• WHAT THE EXERCISE ASKS
The answer is a single number: the count of lines below in which the word "Langevin" appears.

Collected data
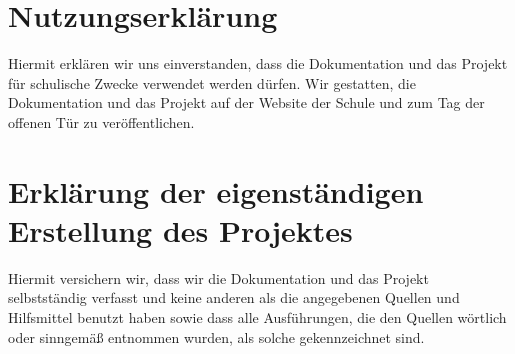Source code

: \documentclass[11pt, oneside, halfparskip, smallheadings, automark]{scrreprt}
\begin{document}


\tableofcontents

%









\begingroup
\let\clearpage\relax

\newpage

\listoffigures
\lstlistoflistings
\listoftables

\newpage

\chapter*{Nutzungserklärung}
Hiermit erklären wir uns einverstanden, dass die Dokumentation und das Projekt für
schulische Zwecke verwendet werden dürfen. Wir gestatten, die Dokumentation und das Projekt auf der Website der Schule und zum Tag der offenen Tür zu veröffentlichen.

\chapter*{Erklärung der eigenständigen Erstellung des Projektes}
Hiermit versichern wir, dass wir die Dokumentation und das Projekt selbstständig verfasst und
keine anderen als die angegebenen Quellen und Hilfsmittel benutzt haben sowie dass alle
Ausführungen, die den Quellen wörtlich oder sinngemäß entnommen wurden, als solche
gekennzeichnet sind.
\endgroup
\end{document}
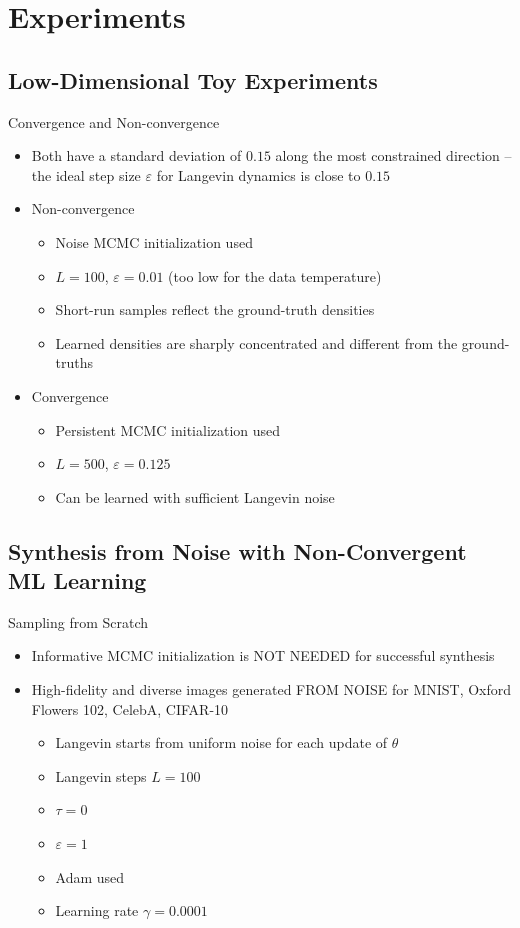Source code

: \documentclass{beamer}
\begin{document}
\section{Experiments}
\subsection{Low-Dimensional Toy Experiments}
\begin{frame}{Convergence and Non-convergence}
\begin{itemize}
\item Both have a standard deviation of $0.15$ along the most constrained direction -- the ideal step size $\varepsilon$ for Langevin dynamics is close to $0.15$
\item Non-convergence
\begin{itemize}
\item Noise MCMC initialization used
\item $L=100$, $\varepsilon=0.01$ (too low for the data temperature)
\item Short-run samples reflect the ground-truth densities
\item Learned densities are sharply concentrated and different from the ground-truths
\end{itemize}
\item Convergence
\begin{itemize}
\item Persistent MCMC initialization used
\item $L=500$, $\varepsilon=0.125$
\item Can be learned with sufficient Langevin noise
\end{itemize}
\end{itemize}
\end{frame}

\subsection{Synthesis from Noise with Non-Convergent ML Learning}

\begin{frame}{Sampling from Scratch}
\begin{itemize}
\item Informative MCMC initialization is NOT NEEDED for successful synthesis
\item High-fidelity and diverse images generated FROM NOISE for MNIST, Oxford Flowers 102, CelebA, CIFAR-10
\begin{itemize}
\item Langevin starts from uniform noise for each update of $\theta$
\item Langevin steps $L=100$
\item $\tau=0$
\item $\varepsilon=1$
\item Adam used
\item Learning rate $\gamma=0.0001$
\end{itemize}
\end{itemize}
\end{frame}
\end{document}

• RESPONSE TO THE TASK
4